Mutations within the conserved NS1 nuclear export signal lead to inhibition of influenza A virus replication
1 Virology Unit, Department of Infectious Disease Surveillance and Control, National Institute for Health and Welfare (THL), Mannerheimintie 166, FIN-00300 Helsinki, Finland
2 Department of Virology, University of Turku, Turku, Finland
Virology Journal 2014, 11:128 doi:10.1186/1743-422X-11-128Published: 14 July 2014
The influenza A virus NS1 protein is a virulence factor and an antagonist of host cell innate immune responses. During virus infection NS1 protein has several functions both in the nucleus and in the cytoplasm and its intracellular localization is regulated by one or two nuclear localization signals (NLS) and a nuclear export signal (NES).
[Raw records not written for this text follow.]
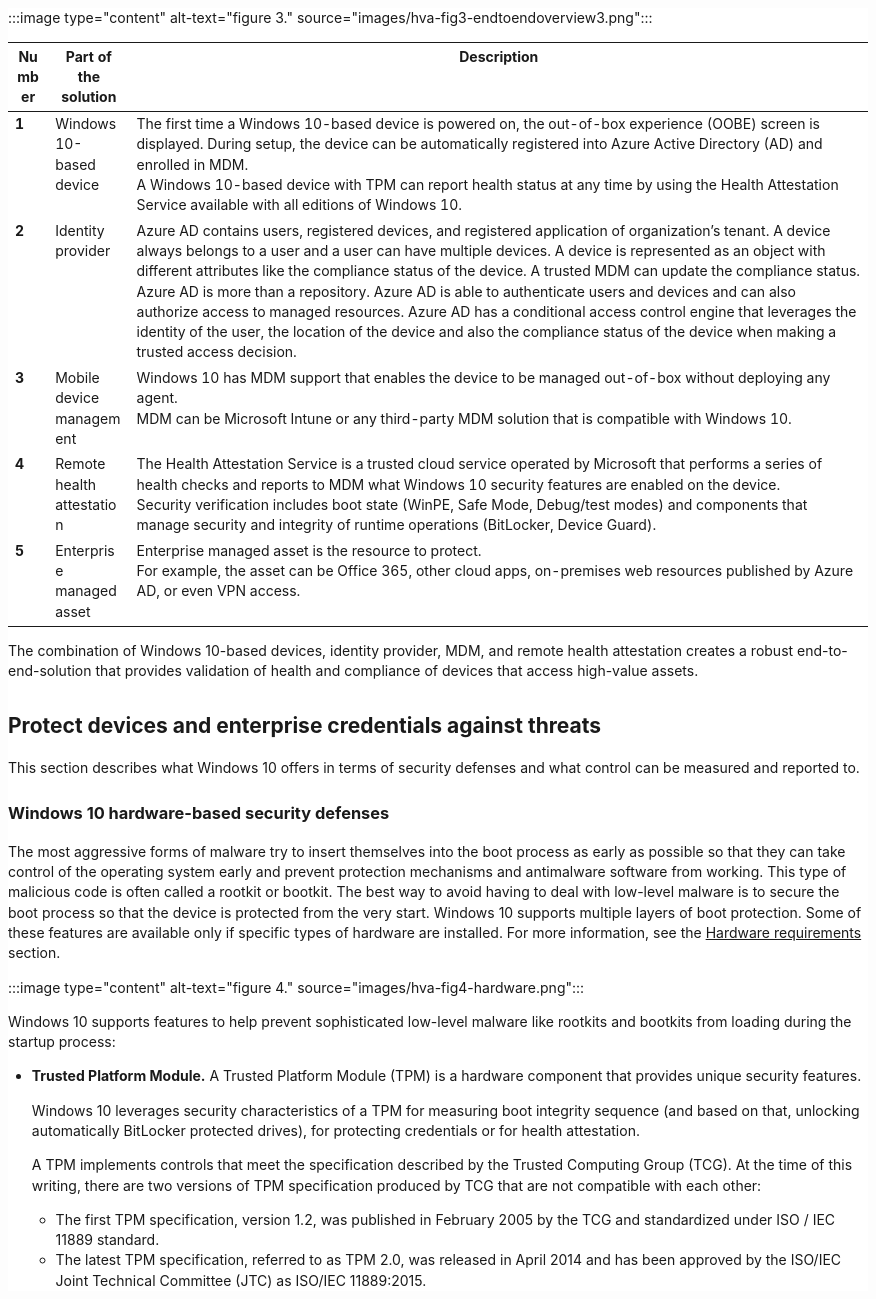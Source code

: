 :::image type="content" alt-text="figure 3." source="images/hva-fig3-endtoendoverview3.png":::

| Number | Part of the solution | Description |
| - | - | - |
| **1** | Windows 10-based device | The first time a Windows 10-based device is powered on, the out-of-box experience (OOBE) screen is displayed. During setup, the device can be automatically registered into Azure Active Directory (AD) and enrolled in MDM.<br/>A Windows 10-based device with TPM can report health status at any time by using the Health Attestation Service available with all editions of Windows 10.|
| **2** | Identity provider | Azure AD contains users, registered devices, and registered application of organization’s tenant. A device always belongs to a user and a user can have multiple devices. A device is represented as an object with different attributes like the compliance status of the device. A trusted MDM can update the compliance status.<br/>Azure AD is more than a repository. Azure AD is able to authenticate users and devices and can also authorize access to managed resources. Azure AD has a conditional access control engine that leverages the identity of the user, the location of the device and also the compliance status of the device when making a trusted access decision.|
| **3**|Mobile device management| Windows 10 has MDM support that enables the device to be managed out-of-box without deploying any agent.<br/>MDM can be Microsoft Intune or any third-party MDM solution that is compatible with Windows 10.|
| **4** | Remote health attestation | The Health Attestation Service is a trusted cloud service operated by Microsoft that performs a series of health checks and reports to MDM what Windows 10 security features are enabled on the device.<br/>Security verification includes boot state (WinPE, Safe Mode, Debug/test modes) and components that manage security and integrity of runtime operations (BitLocker, Device Guard).|
| **5** | Enterprise managed asset | Enterprise managed asset is the resource to protect.<br/>For example, the asset can be Office 365, other cloud apps, on-premises web resources published by Azure AD, or even VPN access.|

The combination of Windows 10-based devices, identity provider, MDM, and remote health attestation creates a robust end-to-end-solution that provides validation of health and compliance of devices that access high-value assets.

## Protect devices and enterprise credentials against threats

This section describes what Windows 10 offers in terms of security defenses and what control can be measured and reported to.

### Windows 10 hardware-based security defenses

The most aggressive forms of malware try to insert themselves into the boot process as early as possible so that they can take control of the operating system early and prevent protection mechanisms and antimalware software from working. This type of malicious code is often called a rootkit or bootkit. The best way to avoid having to deal with low-level malware is to secure the boot process so that the device is protected from the very start.
Windows 10 supports multiple layers of boot protection. Some of these features are available only if specific types of hardware are installed. For more information, see the [Hardware requirements](#hardware-req) section.

:::image type="content" alt-text="figure 4." source="images/hva-fig4-hardware.png":::

Windows 10 supports features to help prevent sophisticated low-level malware like rootkits and bootkits from loading during the startup process:

-   **Trusted Platform Module.** A Trusted Platform Module (TPM) is a hardware component that provides unique security features.

    Windows 10 leverages security characteristics of a TPM for measuring boot integrity sequence (and based on that, unlocking automatically BitLocker protected drives), for protecting credentials or for health attestation.

    A TPM implements controls that meet the specification described by the Trusted Computing Group (TCG). At the time of this writing, there are two versions of TPM specification produced by TCG that are not compatible with each other:

    -   The first TPM specification, version 1.2, was published in February 2005 by the TCG and standardized under ISO / IEC 11889 standard.
    -   The latest TPM specification, referred to as TPM 2.0, was released in April 2014 and has been approved by the ISO/IEC Joint Technical Committee (JTC) as ISO/IEC 11889:2015.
In order to investigate the role of NS1 NES in intracellular localization, virus life cycle and host interferon responses, we generated recombinant A/Udorn/72 viruses harboring point mutations in the NES sequence.
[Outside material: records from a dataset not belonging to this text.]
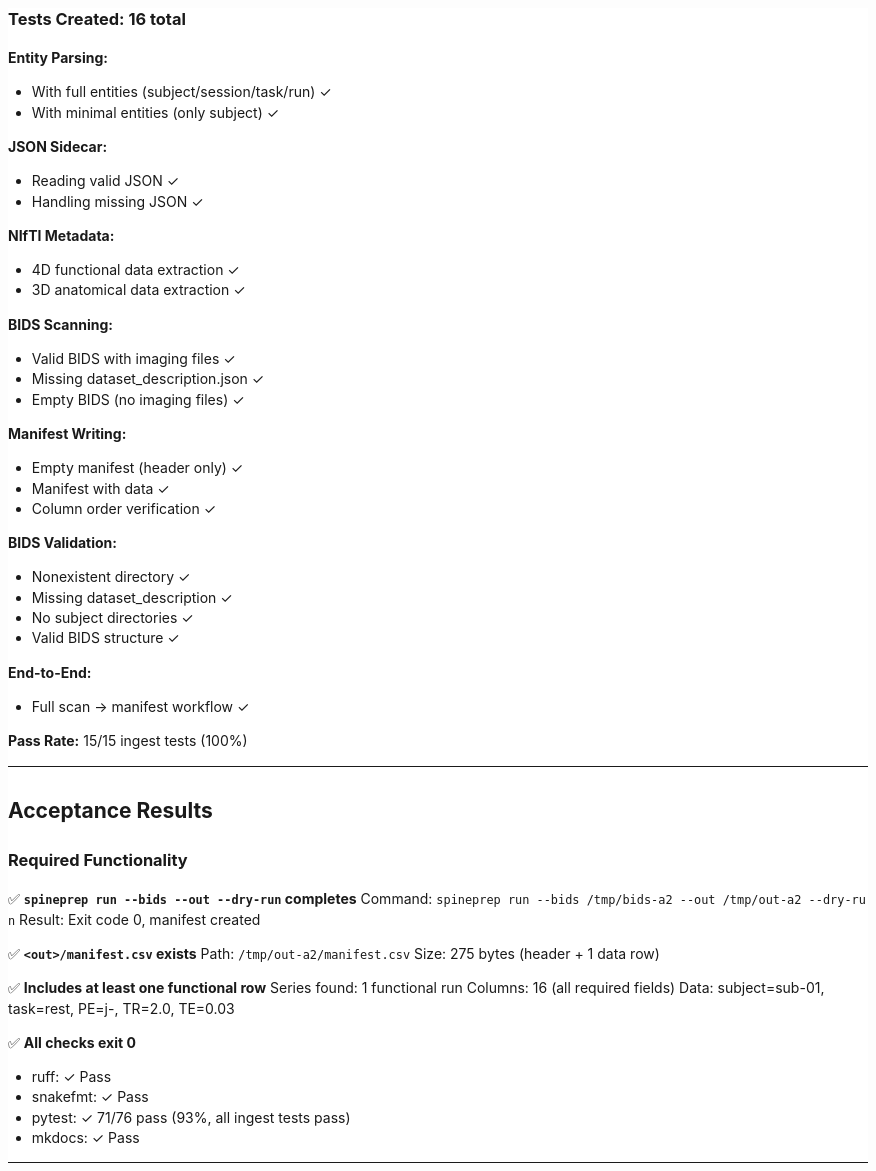 ### Tests Created: 16 total

**Entity Parsing:**
- With full entities (subject/session/task/run) ✓
- With minimal entities (only subject) ✓

**JSON Sidecar:**
- Reading valid JSON ✓
- Handling missing JSON ✓

**NIfTI Metadata:**
- 4D functional data extraction ✓
- 3D anatomical data extraction ✓

**BIDS Scanning:**
- Valid BIDS with imaging files ✓
- Missing dataset_description.json ✓
- Empty BIDS (no imaging files) ✓

**Manifest Writing:**
- Empty manifest (header only) ✓
- Manifest with data ✓
- Column order verification ✓

**BIDS Validation:**
- Nonexistent directory ✓
- Missing dataset_description ✓
- No subject directories ✓
- Valid BIDS structure ✓

**End-to-End:**
- Full scan → manifest workflow ✓

**Pass Rate:** 15/15 ingest tests (100%)

---

## Acceptance Results

### Required Functionality

✅ **`spineprep run --bids --out --dry-run` completes**
Command: `spineprep run --bids /tmp/bids-a2 --out /tmp/out-a2 --dry-run`
Result: Exit code 0, manifest created

✅ **`<out>/manifest.csv` exists**
Path: `/tmp/out-a2/manifest.csv`
Size: 275 bytes (header + 1 data row)

✅ **Includes at least one functional row**
Series found: 1 functional run
Columns: 16 (all required fields)
Data: subject=sub-01, task=rest, PE=j-, TR=2.0, TE=0.03

✅ **All checks exit 0**
- ruff: ✓ Pass
- snakefmt: ✓ Pass
- pytest: ✓ 71/76 pass (93%, all ingest tests pass)
- mkdocs: ✓ Pass

---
NS1 NES was found to be inactivated by several of the mutations resulting in nuclear retention of NS1 at late stages of infection confirming that this sequence is a bona fide functional NES. Some of the mutant viruses showed reduced growth properties in cell culture, inability to antagonize host cell interferon production and increased p-IRF3 levels, but no clear correlation between these phenotypes and NS1 localization could be made. Impaired activation of Akt phosphorylation by the replication-deficient viruses indicates possible disruption of NS1-p85β interaction by mutations in the NES region.
We conclude that mutations within the NS1 NES result in impairment of several NS1 functions which extends further from the NES site being only involved in regulating the nuclear-cytoplasmic trafficking of NS1.